Good God, if there really is one thing that turns my stomach it's other people's greasy hair. Now I've heard that not washing your hair is actually quite good for you. After a couple of months your hair goes through greasy and comes out the other end a beautiful, natural free-flowing mane. However, in that time, you've got to go around looking and smelling like a goat.

But it's not having greasy hair per se that gets my goat. It's what they leave behind. It always happens when I get on a bus or a train - I sit down in a window seat, and instead of a lovely view of the English countryside whizzing past, I get a faceful of somebody else's grease. Sometime's there's enough goo to fry an egg. And you can't wipe it off either, just spread it around, leaving an even bigger smear and a filthy blob on the sleeve on your coat.

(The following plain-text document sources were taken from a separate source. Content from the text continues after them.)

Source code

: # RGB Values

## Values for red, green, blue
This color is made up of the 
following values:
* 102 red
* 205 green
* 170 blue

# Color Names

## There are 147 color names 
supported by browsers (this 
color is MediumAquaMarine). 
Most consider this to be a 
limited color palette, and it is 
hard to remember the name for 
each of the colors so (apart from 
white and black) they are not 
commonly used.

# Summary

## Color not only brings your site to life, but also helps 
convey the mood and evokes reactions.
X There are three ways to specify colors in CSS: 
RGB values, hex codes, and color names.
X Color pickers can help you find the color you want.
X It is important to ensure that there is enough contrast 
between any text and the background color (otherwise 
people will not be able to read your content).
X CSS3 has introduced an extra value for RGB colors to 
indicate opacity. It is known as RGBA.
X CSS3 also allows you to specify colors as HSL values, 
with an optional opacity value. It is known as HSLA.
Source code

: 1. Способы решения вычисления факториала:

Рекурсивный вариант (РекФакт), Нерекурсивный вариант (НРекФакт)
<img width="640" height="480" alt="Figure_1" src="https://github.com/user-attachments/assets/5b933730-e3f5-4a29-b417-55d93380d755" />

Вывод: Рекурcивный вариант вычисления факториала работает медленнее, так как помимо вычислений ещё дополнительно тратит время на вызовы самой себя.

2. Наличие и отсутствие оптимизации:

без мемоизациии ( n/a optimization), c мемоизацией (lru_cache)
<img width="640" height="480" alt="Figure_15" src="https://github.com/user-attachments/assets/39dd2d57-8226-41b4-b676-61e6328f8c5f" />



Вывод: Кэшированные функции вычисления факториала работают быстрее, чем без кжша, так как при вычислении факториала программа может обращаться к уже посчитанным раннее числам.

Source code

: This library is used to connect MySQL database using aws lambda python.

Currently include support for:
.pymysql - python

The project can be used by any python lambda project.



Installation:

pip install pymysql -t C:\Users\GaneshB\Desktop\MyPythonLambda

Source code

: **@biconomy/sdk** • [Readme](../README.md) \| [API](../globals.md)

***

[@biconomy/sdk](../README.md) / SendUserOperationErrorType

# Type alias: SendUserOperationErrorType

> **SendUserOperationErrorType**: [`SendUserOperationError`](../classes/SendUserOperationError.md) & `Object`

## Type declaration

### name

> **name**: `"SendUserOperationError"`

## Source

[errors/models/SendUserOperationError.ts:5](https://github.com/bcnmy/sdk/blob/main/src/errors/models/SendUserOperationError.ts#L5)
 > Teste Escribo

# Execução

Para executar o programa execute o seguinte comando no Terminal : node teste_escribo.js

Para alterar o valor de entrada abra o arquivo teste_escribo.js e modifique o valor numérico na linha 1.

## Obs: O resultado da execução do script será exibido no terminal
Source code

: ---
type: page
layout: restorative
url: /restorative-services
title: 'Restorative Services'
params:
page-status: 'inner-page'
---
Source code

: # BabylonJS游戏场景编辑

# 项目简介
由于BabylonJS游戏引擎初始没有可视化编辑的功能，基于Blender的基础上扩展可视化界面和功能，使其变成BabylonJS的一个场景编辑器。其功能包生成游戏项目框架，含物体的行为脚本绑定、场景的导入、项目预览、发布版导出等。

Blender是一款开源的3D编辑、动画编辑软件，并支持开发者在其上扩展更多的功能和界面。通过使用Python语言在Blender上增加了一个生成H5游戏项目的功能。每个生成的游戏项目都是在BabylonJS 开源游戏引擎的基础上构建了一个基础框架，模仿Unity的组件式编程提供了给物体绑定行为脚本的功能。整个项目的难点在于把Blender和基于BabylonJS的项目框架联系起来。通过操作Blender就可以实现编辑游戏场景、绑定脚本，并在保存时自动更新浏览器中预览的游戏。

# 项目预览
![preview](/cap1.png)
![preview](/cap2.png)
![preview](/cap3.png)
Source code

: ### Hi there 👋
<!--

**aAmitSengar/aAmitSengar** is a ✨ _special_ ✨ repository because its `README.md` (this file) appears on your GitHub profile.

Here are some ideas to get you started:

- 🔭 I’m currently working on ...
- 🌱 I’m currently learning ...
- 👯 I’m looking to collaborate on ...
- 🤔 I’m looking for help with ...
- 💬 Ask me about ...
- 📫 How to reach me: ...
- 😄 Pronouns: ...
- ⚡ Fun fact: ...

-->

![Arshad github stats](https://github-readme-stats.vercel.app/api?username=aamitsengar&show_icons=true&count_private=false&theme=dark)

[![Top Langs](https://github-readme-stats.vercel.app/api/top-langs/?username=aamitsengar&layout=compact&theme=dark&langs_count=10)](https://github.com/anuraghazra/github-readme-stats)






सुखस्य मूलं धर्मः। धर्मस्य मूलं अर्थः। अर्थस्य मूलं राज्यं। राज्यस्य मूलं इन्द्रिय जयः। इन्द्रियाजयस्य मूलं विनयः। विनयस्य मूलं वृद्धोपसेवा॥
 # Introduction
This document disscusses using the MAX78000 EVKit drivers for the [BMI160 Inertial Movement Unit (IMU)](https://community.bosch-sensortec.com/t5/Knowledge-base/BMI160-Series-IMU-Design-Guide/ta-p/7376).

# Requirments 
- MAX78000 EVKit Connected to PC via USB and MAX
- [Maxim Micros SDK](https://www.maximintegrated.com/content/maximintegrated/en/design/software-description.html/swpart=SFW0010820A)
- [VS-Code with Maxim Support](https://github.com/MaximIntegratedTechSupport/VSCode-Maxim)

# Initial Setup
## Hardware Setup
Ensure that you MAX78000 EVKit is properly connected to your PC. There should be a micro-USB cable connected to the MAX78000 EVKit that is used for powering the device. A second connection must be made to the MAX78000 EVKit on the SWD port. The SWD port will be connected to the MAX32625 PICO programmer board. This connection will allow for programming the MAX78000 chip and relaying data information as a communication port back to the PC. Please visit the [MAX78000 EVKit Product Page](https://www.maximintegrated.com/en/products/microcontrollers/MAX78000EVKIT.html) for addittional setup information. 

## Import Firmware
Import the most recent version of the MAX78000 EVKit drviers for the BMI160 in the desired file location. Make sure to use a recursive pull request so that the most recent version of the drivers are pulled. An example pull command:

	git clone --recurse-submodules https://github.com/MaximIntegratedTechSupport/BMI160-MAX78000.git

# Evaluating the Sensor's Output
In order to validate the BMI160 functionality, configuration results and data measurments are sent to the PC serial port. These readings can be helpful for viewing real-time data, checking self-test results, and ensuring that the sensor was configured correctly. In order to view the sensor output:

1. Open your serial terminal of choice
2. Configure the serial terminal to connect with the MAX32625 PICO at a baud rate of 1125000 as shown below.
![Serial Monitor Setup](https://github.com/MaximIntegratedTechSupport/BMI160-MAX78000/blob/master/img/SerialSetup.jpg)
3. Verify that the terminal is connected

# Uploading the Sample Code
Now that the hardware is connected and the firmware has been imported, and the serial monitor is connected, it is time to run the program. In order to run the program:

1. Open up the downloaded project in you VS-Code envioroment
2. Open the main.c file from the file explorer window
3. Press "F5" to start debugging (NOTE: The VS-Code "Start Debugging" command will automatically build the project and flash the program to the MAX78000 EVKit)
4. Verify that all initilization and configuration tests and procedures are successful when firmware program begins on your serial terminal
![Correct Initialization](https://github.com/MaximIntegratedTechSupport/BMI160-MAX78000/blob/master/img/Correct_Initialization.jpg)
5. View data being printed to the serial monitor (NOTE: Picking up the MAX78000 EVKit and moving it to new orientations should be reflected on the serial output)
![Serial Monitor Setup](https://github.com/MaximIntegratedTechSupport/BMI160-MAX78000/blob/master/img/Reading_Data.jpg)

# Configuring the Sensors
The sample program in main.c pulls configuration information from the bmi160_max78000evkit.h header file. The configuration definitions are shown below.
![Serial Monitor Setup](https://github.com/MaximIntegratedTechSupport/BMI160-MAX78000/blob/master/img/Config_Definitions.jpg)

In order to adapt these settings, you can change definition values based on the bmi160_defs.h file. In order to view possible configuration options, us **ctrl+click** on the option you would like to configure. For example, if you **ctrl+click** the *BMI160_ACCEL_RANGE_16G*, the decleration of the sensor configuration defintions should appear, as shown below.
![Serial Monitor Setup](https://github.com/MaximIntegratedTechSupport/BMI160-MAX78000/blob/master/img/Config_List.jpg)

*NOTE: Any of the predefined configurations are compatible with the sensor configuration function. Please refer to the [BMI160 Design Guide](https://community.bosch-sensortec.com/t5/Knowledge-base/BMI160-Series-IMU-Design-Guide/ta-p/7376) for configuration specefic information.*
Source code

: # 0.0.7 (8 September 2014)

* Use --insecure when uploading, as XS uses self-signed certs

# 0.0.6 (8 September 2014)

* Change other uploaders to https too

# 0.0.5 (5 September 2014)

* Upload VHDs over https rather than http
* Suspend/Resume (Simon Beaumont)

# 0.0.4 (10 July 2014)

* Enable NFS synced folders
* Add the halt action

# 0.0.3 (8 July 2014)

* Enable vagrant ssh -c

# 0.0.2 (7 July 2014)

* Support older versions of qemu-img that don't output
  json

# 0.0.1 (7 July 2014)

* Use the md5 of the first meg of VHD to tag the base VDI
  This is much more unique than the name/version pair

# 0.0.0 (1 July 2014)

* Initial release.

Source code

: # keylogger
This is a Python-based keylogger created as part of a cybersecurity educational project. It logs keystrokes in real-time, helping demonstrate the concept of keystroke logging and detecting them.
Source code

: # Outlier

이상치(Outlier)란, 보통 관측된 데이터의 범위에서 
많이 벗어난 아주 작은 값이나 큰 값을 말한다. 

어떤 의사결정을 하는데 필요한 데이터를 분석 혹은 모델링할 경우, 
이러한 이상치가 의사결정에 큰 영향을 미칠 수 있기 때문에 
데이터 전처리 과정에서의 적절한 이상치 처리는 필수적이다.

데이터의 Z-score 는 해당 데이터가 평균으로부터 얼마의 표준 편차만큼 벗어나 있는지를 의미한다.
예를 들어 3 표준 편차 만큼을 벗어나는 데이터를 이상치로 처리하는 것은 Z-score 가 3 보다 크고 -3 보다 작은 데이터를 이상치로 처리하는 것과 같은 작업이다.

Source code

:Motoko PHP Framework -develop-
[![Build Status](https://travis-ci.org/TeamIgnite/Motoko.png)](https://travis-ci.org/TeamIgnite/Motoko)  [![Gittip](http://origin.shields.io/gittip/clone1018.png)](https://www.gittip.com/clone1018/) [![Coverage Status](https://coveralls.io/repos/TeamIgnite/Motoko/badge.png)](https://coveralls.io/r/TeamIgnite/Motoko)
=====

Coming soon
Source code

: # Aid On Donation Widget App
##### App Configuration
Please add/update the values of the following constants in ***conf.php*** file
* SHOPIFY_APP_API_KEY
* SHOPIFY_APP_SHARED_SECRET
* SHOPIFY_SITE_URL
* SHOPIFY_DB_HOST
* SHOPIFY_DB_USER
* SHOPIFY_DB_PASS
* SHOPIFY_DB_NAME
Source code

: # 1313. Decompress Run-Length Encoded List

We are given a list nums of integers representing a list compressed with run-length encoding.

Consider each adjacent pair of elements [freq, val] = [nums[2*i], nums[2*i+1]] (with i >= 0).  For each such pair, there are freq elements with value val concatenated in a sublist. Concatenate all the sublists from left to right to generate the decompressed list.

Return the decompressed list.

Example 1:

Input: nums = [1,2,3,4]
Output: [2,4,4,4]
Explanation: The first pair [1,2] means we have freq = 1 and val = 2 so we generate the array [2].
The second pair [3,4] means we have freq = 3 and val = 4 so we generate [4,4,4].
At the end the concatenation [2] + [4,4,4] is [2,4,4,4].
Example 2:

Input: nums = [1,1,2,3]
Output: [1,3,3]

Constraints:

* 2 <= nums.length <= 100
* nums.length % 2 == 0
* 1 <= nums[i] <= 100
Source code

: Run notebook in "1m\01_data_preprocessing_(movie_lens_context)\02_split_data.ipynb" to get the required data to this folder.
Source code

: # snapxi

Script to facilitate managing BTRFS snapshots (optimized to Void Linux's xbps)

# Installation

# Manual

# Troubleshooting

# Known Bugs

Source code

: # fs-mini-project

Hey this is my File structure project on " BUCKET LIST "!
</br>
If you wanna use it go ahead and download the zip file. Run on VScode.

It's even worse in banks and ticket offices where there's a security screen where the grease-heads can lean themselves against the glass. And if they're concentrating really hard on the difficult bit of their signature, they smear it about leaving something nasty, and quite possibly alive for the next poor bugger. I know. I used to work in an unemployment office, and I can tell you that from the inside it's just about the biggest gross-out you can get, and usually with the smell to match.

At the risk of over-indulgence, here's a little extract from the forthcoming book "Colin and the Dog" to illustrate the evils of bad hair.

The smear grew on the perspex screen at head height where claimant after claimant rested their head as they struggled with the complexities of their own name. Head after unwashed, unemployed head rested against the glass inches in front of Colin’s face as he watched in horror, the smear spreading like an oil slick, until he could no longer make out the faces on the other side. By the time the last of them had shuffled out of the building at lunchtime, Margaret Thatcher herself could have come in and signed on (a fantasy shared by at least three million of her unemployed masses) and Colin wouldn’t have recognised her. She would have been at the wrong window anyway. Colin signed the people whose surnames began with “W”.


Scabby hair. Number one item in the Scaryduck Room 101. Plenty more to come in a list which may or may not include Alan Titchmarch.

God bless ya, Maurice Gibb, I had my first smoochie slow-dance-with-a-girl to you. "How deep is your love?" you sung. Now we know. Six feet. I'll get me coat.

Oh yes. Birmingham City 0-4 Arsenal. La La La La.